### EXERCISE AIM
Nothing should be output except the lines from the top of the material below through the line that contains "in this course.", each exactly as written.

Segment Start: PROVIDED RECORDS

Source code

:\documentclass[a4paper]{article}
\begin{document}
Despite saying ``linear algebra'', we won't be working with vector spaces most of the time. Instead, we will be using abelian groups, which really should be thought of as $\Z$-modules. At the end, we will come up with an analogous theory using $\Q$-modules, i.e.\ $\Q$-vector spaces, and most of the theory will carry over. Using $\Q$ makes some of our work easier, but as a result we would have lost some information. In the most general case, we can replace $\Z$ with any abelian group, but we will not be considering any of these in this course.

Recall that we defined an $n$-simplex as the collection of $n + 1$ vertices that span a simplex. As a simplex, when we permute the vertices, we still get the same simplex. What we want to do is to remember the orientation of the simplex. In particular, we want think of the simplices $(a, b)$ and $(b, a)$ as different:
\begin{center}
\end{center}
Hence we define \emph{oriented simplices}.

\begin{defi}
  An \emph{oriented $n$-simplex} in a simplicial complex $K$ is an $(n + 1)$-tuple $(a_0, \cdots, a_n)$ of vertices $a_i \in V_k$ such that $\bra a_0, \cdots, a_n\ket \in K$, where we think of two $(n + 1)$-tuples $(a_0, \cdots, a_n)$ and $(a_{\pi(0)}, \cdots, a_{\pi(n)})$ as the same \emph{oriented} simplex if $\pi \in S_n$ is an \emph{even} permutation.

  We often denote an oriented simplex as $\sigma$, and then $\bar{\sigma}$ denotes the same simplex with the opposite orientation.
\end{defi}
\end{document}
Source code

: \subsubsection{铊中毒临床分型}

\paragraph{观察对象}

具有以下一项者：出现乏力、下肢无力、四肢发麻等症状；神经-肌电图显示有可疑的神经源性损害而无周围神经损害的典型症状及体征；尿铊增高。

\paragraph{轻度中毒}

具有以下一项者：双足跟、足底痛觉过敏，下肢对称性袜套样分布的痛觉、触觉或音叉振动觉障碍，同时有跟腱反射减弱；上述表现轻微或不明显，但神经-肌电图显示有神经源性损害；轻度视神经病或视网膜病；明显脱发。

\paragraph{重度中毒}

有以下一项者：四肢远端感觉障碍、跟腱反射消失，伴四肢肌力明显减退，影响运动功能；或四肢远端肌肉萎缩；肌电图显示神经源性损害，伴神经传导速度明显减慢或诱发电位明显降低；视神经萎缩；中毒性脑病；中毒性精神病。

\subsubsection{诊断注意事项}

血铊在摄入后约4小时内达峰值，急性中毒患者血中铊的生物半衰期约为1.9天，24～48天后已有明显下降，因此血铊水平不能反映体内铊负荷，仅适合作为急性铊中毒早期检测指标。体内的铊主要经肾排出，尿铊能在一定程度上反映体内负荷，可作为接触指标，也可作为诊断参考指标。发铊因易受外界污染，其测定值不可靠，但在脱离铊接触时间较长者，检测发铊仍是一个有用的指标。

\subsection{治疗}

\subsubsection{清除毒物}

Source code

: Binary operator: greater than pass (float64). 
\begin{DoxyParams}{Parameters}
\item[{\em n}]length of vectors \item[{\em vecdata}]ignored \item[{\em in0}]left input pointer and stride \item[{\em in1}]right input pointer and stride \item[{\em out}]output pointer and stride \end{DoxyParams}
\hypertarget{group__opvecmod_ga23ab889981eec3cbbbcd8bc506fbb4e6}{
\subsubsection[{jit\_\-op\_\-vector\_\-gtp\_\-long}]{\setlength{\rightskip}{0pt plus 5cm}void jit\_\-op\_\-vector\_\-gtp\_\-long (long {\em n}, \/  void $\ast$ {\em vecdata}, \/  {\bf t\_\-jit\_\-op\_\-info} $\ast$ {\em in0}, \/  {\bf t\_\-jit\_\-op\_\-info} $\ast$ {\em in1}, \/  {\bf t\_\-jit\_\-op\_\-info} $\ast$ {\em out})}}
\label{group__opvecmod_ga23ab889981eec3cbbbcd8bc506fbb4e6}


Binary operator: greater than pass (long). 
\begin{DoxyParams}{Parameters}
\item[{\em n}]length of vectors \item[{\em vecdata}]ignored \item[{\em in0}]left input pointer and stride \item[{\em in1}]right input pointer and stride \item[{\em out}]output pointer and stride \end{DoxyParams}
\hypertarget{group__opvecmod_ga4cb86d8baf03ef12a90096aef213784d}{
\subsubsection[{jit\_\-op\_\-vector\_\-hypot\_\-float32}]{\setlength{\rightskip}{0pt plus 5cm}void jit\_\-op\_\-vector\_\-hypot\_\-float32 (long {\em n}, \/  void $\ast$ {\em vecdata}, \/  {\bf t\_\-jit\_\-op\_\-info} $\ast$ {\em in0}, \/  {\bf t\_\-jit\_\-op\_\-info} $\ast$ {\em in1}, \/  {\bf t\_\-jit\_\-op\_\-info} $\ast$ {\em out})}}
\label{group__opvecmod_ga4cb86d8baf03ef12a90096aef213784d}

Segment End: PROVIDED RECORDS

### ANSWER BOX
Source code

:\documentclass[a4paper]{article}
\begin{document}
Despite saying ``linear algebra'', we won't be working with vector spaces most of the time. Instead, we will be using abelian groups, which really should be thought of as $\Z$-modules. At the end, we will come up with an analogous theory using $\Q$-modules, i.e.\ $\Q$-vector spaces, and most of the theory will carry over. Using $\Q$ makes some of our work easier, but as a result we would have lost some information. In the most general case, we can replace $\Z$ with any abelian group, but we will not be considering any of these in this course.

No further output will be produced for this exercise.